10.魔法講義2
会社の通信教育でGarminのスマートウォッチ付き講座を受講し、先日ようやくデバイスが届きました。設定に手間取り、投稿が遅れてしまいました(//∇//)
風が優しく吹き抜け、葉がささやく音が耳に心地よい。不思議な泉では、青白い光を放つ精霊が、アスクの前に浮かんでいた。彼女の髪が、風に揺れ、まるで水の輝きを宿しているかのようだった。
「さあ、アスク。今日は魔法の詠唱について教えてあげるわ。」
セリスの声は、まるで水の流れる音のように柔らかい。アスクは緊張しつつも、彼女の言葉に耳を傾けた。
「まずは、早口詠唱から始めましょう。」セリスは指を軽く振り、空中に光の文字を描く。「早口詠唱は、通常の詠唱よりも速く言葉を紡ぐことで、魔法の発動を迅速にする技術なの。」
「でも、早口にすると、間違えたりしないの?」アスクは不安になりながら尋ねた。
「それは心配いらないわ。早口詠唱は、練習を重ねることで自然に身につくの。正しいリズムと響きを掴めば、言葉が滑らかに口から出るのよ。」セリスは微笑みながら、模範を示すように早口で詠唱を始めた。
「我が手に集いしチカラよ、聖なる恵みにて氷の球となれ、アイスボール!!」
その瞬間、彼女の周りに小さな氷球ができ、まるで球体が輝いて見えた。ボクはその光景に目を奪われた。
「すごい…!でも、どうやってそんなに早く言えるの?」ボクは感心しつつ、さらに質問を続けた。
「それはアスク、毎日、口に出して頭の中に叩き込むのよ!では、次に、詠唱短縮について説明するわ。」セリスは少し考え込み、続けた。「詠唱短縮は、魔法のエッセンスを保ちながら、言葉を省略することを指すの。例えば、『我が手に集いしチカラよ、聖なる恵みにて氷の球となれ!』を『聖なるチカラよ、氷球となれ!』とすることで、発動を早めることができるの。」
「なるほど、だから短い言葉でも効果があるんだね!」アスクは理解が深まっていくのを感じた。
「その通り。ただし、短縮を多用すると、魔法の力が弱まることもあるし、失敗することもあるから、熟練度が大切よ。」セリスは優しく教えた。

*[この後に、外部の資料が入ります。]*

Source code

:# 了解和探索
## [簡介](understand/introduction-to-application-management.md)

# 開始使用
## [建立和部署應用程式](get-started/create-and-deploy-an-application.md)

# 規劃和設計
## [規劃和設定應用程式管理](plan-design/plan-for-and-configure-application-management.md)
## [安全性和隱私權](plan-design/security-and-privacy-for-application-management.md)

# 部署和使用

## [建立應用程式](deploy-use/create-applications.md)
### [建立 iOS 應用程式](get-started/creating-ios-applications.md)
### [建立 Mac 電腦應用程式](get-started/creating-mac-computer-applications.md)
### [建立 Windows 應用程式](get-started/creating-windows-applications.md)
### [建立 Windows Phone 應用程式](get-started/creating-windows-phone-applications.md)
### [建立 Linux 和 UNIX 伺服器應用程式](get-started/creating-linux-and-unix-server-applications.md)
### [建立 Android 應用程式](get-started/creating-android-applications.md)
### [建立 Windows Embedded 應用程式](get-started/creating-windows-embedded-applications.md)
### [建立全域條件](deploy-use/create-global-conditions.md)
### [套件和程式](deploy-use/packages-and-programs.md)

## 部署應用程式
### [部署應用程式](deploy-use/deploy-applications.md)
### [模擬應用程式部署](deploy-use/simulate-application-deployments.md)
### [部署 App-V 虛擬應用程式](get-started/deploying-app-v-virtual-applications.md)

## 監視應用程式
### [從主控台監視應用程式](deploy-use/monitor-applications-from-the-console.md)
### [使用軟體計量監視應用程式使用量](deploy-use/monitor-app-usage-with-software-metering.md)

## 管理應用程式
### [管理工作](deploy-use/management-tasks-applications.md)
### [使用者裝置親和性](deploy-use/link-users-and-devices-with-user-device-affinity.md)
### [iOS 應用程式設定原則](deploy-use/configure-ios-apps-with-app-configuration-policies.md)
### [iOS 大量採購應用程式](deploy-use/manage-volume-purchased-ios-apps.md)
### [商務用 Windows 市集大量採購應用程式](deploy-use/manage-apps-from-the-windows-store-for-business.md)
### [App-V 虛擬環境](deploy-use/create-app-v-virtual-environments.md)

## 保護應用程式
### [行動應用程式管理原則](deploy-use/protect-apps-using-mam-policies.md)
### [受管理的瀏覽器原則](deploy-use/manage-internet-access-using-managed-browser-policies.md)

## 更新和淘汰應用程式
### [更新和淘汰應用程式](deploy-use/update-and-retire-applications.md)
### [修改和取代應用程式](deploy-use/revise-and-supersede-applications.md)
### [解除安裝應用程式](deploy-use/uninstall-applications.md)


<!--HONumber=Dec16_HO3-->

「最後に無詠唱についてだけど…」セリスは少し神秘的な表情になり、アスクを見つめた。「無詠唱は、言葉を使わずに魔法を発動する技術なの。これは、心の中で魔法を感じ、意識を集中させることで可能になるの。」
「心だけで…?それってとても難しそうだね…」アスクは不安な気持ちを隠せなかったが、同時に非常に有効な方法であることも理解した。

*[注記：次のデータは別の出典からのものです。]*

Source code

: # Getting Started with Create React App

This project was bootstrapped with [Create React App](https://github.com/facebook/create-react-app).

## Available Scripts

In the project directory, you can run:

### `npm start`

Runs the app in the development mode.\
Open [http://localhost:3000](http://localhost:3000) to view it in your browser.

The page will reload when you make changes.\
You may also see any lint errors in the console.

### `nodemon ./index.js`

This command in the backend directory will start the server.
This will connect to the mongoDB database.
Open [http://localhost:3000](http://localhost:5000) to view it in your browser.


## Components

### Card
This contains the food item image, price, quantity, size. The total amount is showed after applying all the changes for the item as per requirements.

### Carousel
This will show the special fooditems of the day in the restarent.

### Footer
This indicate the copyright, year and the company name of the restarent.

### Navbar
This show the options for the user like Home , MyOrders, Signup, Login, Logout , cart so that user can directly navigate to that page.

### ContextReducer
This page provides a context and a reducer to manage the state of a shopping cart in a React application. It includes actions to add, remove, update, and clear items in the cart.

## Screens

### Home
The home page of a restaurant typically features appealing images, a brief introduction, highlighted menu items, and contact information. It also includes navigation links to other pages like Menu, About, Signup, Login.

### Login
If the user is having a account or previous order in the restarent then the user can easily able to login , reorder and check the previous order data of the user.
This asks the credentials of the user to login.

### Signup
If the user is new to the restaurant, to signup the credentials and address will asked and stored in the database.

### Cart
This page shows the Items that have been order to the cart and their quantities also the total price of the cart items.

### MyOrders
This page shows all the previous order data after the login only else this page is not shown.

「確かに、無詠唱は一番難しいけれど、最も大きなメリットは、同時に複数の魔法を使えるようになることよ。」セリスは、穏やかな声で言った。その声は、まるで流れる水のように柔らかく、アスクの心に響く。
「無詠唱だと、何で複数の魔法が使えるの?それはどういうことなんだろう?」アスクは興味を抱き、セリスに尋ねた。

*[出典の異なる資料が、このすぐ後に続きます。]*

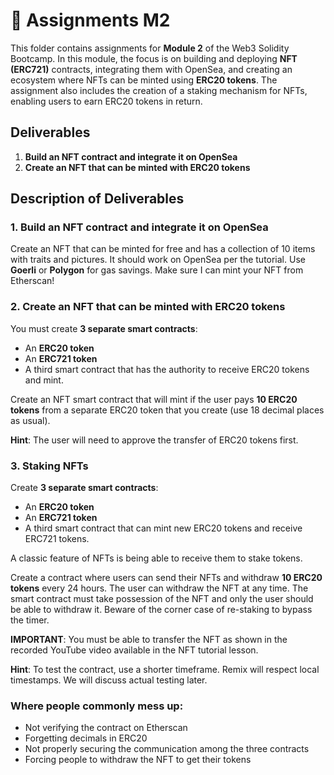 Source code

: # 📑 Assignments M2

This folder contains assignments for **Module 2** of the Web3 Solidity Bootcamp. In this module, the focus is on building and deploying **NFT (ERC721)** contracts, integrating them with OpenSea, and creating an ecosystem where NFTs can be minted using **ERC20 tokens**. The assignment also includes the creation of a staking mechanism for NFTs, enabling users to earn ERC20 tokens in return.

## Deliverables

1. **Build an NFT contract and integrate it on OpenSea**
2. **Create an NFT that can be minted with ERC20 tokens**

## Description of Deliverables

### 1. **Build an NFT contract and integrate it on OpenSea**

Create an NFT that can be minted for free and has a collection of 10 items with traits and pictures. It should work on OpenSea per the tutorial. Use **Goerli** or **Polygon** for gas savings. Make sure I can mint your NFT from Etherscan!

### 2. **Create an NFT that can be minted with ERC20 tokens**

You must create **3 separate smart contracts**:

- An **ERC20 token**
- An **ERC721 token**
- A third smart contract that has the authority to receive ERC20 tokens and mint.

Create an NFT smart contract that will mint if the user pays **10 ERC20 tokens** from a separate ERC20 token that you create (use 18 decimal places as usual).

**Hint**: The user will need to approve the transfer of ERC20 tokens first.

### 3. **Staking NFTs**

Create **3 separate smart contracts**:

- An **ERC20 token**
- An **ERC721 token**
- A third smart contract that can mint new ERC20 tokens and receive ERC721 tokens.

A classic feature of NFTs is being able to receive them to stake tokens.

Create a contract where users can send their NFTs and withdraw **10 ERC20 tokens** every 24 hours. The user can withdraw the NFT at any time. The smart contract must take possession of the NFT and only the user should be able to withdraw it. Beware of the corner case of re-staking to bypass the timer.

**IMPORTANT**: You must be able to transfer the NFT as shown in the recorded YouTube video available in the NFT tutorial lesson.

**Hint**: To test the contract, use a shorter timeframe. Remix will respect local timestamps. We will discuss actual testing later.

### Where people commonly mess up:

- Not verifying the contract on Etherscan
- Forgetting decimals in ERC20
- Not properly securing the communication among the three contracts
- Forcing people to withdraw the NFT to get their tokens
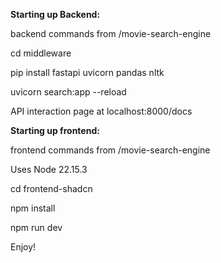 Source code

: **Starting up Backend:**

backend commands from /movie-search-engine

cd middleware

pip install fastapi uvicorn pandas nltk

uvicorn search:app --reload

API interaction page at localhost:8000/docs

**Starting up frontend:**

frontend commands from /movie-search-engine

Uses Node 22.15.3

cd frontend-shadcn

npm install

npm run dev

Enjoy!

セリスは水の珠を空中に投げ、瞬時に複数の珠を作り出した。それらは一斉に輝き、様々な形に変わっていく。「無詠唱魔法を使えば、一度に複数の魔法を展開できる。たとえば、攻撃魔法と防御魔法を同時に発動させることもできるの。」
アスクはその光景に圧倒され、心の中で何かが弾けた。自分がこの力を手に入れたら、どれほど強くなれるのだろうか。しかし、すぐに疑念が湧いた。「でも、そんなに難しいことができるのか?どうやって練習すればいいんだ?」
セリスは優しく微笑み、「練習が必要よ。無詠唱魔法を使うには、心を落ち着け、魔法の本質を理解する必要がある。そして、自分の感情をコントロールしなければならない。焦りや恐れがあれば、魔法は暴走することもあるから。」
アスクは真剣に頷いた。この新たな力を得るためには、自己を見つめ直し、日々の鍛錬が必要であることを理解した。「分かった、練習してみるよ。無詠唱魔法も習得して、もっと強くなりたい!」
セリスは嬉しそうに頷き、「まずは、中級や上級の魔法が使えるようになったら、初級魔法の早口詠唱や詠唱短縮から始めていくのが良いわ。それから、熟練度が上がったら、無詠唱にも挑戦するのね。」微笑みながら手を差し出した。
アスクはその手を握りしめ、心の中で決意を固めた。魔法の世界は、奥が深い。自分がどの段階まで進められるか一抹の不安がある中、アスクは新たな冒険の一歩を踏み出す準備を始めた。